Bury Brigade Buries Digg

Social Media Optimization is *the* buzzword for 2007. Countless webmasters, bloggers, SEOs, and PR professionals are obsessed with increasing visibility by optimizing their site for portals like Digg, Netscape, etc.

Bury Brigade

One of the more interesting phenomenon of the social media experience is the so called "bury brigade" at Digg.

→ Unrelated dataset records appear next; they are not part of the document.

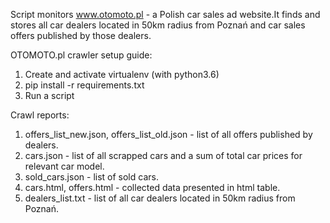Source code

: Script monitors www.otomoto.pl - a Polish car sales ad website.It finds and stores 
all car dealers located in 50km radius from Poznań and car sales offers published 
by those dealers.

OTOMOTO.pl crawler setup guide:
1. Create and activate virtualenv (with python3.6)
2. pip install -r requirements.txt
3. Run a script

Crawl reports:
1. offers_list_new.json, offers_list_old.json - list of all offers published by dealers.
2. cars.json - list of all scrapped cars and a sum of total car prices for relevant car model.
3. sold_cars.json - list of sold cars.
4. cars.html, offers.html - collected data presented in html table.
5. dealers_list.txt - list of all car dealers located in 50km radius from Poznań.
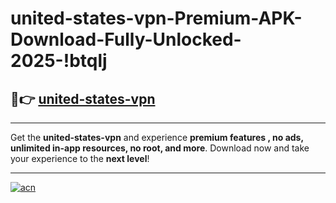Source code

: # united-states-vpn-Premium-APK-Download-Fully-Unlocked-2025-!btqlj

## 🚀👉 [united-states-vpn](https://c8osgm.esa.edu.pl?title=united-states-vpn&ref=btqlj)

---

Get the **united-states-vpn** and experience **premium features , no ads, unlimited in-app resources, no root, and more**. Download now and take your experience to the **next level**!

---

[![acn](https://i.imgur.com/s9jy2pZ.png)](https://c8osgm.esa.edu.pl?title=united-states-vpn&ref=btqlj)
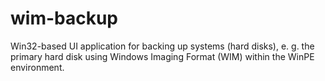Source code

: # wim-backup
Win32-based UI application for backing up systems (hard disks), e. g. the primary hard disk using Windows Imaging Format (WIM) within the WinPE environment.
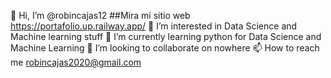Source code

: 👋 Hi, I’m @robincajas12
##Mira mi sitio web
https://portafolio.up.railway.app/
👀 I’m interested in Data Science and Machine learning stuff
🌱 I’m currently learning python for Data Science and Machine Learning
💞️ I’m looking to collaborate on nowhere
📫 How to reach me robincajas2020@gmail.com
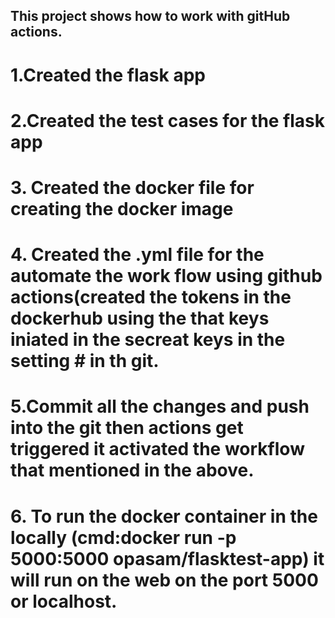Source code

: ## This project shows how to work with gitHub actions.
# 1.Created the flask app
# 2.Created the test cases for the flask app
# 3. Created the docker file for creating the docker image
# 4. Created the .yml file for the automate the work flow using github actions(created the tokens in the dockerhub using the that keys iniated in the secreat keys in the setting # in th git.
# 5.Commit all the changes and push into the git then actions get triggered it activated the workflow that mentioned in the above.
# 6. To run the docker container in the locally (cmd:docker run -p 5000:5000 opasam/flasktest-app) it will run on the web on the port 5000 or localhost.
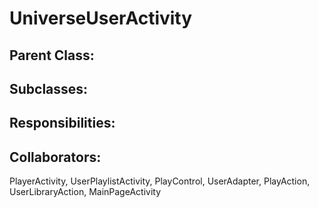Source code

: # UniverseUserActivity

## Parent Class:


## Subclasses:


## Responsibilities:


## Collaborators:
PlayerActivity, UserPlaylistActivity, PlayControl, UserAdapter, PlayAction, UserLibraryAction, MainPageActivity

This theorized group of Diggers are blamed for burying stories based on a 'group think' mentality of what is right and what is wrong for Digg.

The most publicized effect of the run away bury brigade is their hatred of anything to do with SEO. In Danny Sullivan's article "Diggers Can't Handle The Truth (About SEO)" on Search Engine Land Danny discusses an article he did about Jason Calacanis and how that story was buried after 30 minutes merely for the fact that the article had to do with SEO. Many other SEO bloggers and webmasters have experienced similar kinds of burying at the hands of the run away bury brigade.

Free Advertising

I personally just released an article (not about SEO) which was Dugg by a top Digger and received nearly 163 Diggs on it's own merit before it was buried by the bury brigade. This is the second time this has happened. Now in and of itself this is a frustrating event, but when I think back to all the free advertising and links I've sent Digg I start to cringe.

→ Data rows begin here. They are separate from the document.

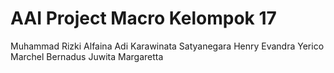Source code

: # AAI Project Macro Kelompok 17
Muhammad Rizki Alfaina
Adi Karawinata Satyanegara
Henry Evandra
Yerico Marchel Bernadus
Juwita Margaretta
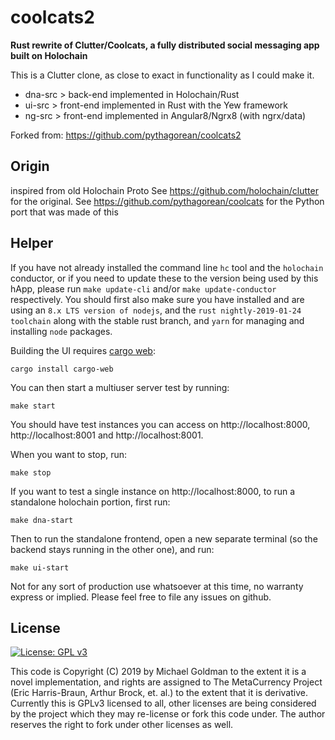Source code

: # coolcats2
**Rust rewrite of Clutter/Coolcats, a fully distributed social messaging app built on Holochain**

This is a Clutter clone, as close to exact in functionality as I could make it.

- dna-src > back-end implemented in Holochain/Rust
- ui-src > front-end implemented in Rust with the Yew framework
- ng-src > front-end implemented in Angular8/Ngrx8 (with ngrx/data)

Forked from: https://github.com/pythagorean/coolcats2

## Origin
inspired from old Holochain Proto
See https://github.com/holochain/clutter for the original.
See https://github.com/pythagorean/coolcats for the Python port that was made of this

## Helper

If you have not already installed the command line `hc` tool and the `holochain` conductor, or if you need to update
these to the version being used by this hApp, please run `make update-cli` and/or `make update-conductor` respectively.
You should first also make sure you have installed and are using an `8.x LTS version of nodejs`, and the 
`rust nightly-2019-01-24 toolchain` along with the stable rust branch, and `yarn` for managing and installing `node`
packages.

Building the UI requires [cargo web](https://github.com/koute/cargo-web):

    cargo install cargo-web

You can then start a multiuser server test by running:

    make start

You should have test instances you can access on http://localhost:8000, http://localhost:8001 and http://localhost:8001.

When you want to stop, run:

    make stop

If you want to test a single instance on http://localhost:8000, to run a standalone holochain portion, first run:

    make dna-start

Then to run the standalone frontend, open a new separate terminal (so the backend stays running in the other one), 
and run:

    make ui-start

Not for any sort of production use whatsoever at this time, no warranty express or implied. Please feel free to file
any issues on github.

## License
[![License: GPL v3](https://img.shields.io/badge/License-GPL%20v3-blue.svg)](http://www.gnu.org/licenses/gpl-3.0)

This code is Copyright (C) 2019 by Michael Goldman to the extent it is a novel implementation, and rights are
assigned to The MetaCurrency Project (Eric Harris-Braun, Arthur Brock, et. al.) to the extent that it is derivative.
Currently this is GPLv3 licensed to all, other licenses are being considered by the project which they may
re-license or fork this code under. The author reserves the right to fork under other licenses as well.

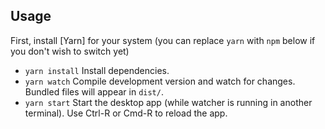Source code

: ## Usage

First, install [Yarn] for your system (you can replace `yarn` with `npm` below if you don't wish to switch yet)
- `yarn install` Install dependencies.
- `yarn watch` Compile development version and watch for changes. Bundled files will appear in `dist/`.
- `yarn start` Start the desktop app (while watcher is running in another terminal). Use Ctrl-R or Cmd-R to reload the app.
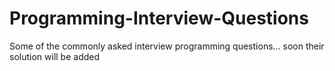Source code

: # Programming-Interview-Questions
Some of the commonly asked interview programming questions... soon their solution will be added 
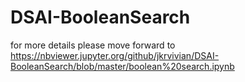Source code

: # DSAI-BooleanSearch

for more details please move forward to 
https://nbviewer.jupyter.org/github/jkrvivian/DSAI-BooleanSearch/blob/master/boolean%20search.ipynb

For starters I sent out an email announcement to my customers alerting them that I was integrating social media links in with my site and mentioned Digg by name. Secondly, I include a Digg link on any article I produce and was even in the process of including a Digg link on some of our more tools based pages.

The user base for my site is extremely technical and a great target market for Digg. Because of our social media optimizations (including Digg links on articles) Digg has gotten a ton of free advertising on my site. What have I gotten in exchange? One article on the front page of Digg and a string of articles buried before they even had a chance.

When will the madness end?

My story is probably similar to a lot of people. As webmasters we obsess over increasing our site's visibility and view social media as one more outlet to make that happen. As part of its nature social media optimization includes free advertising and links for social media sites. When a group like the bury brigade starts to arbitrarily bury content because of group think mentality they start to threaten the relevancy of the site.

I for one am a little frustrated with all the free traffic and advertising I've given Digg, so I'm on the verge of removing every Digg link from my site and never mentioning them again. I'll find another social media site to focus my optimization efforts on and give them the benefit of the free advertising and links. Are you with me?

What can Digg do?

For starters Digg can be a little more helpful with webmasters. While users tend make their site great, publishers help make their site popular by spreading the word by optimizing for their site. Digg is a flash in the pan and however long their social media rule will reign it will one day end. Don't forget that the "Digg Effect" was originally the "Slashdot Effect".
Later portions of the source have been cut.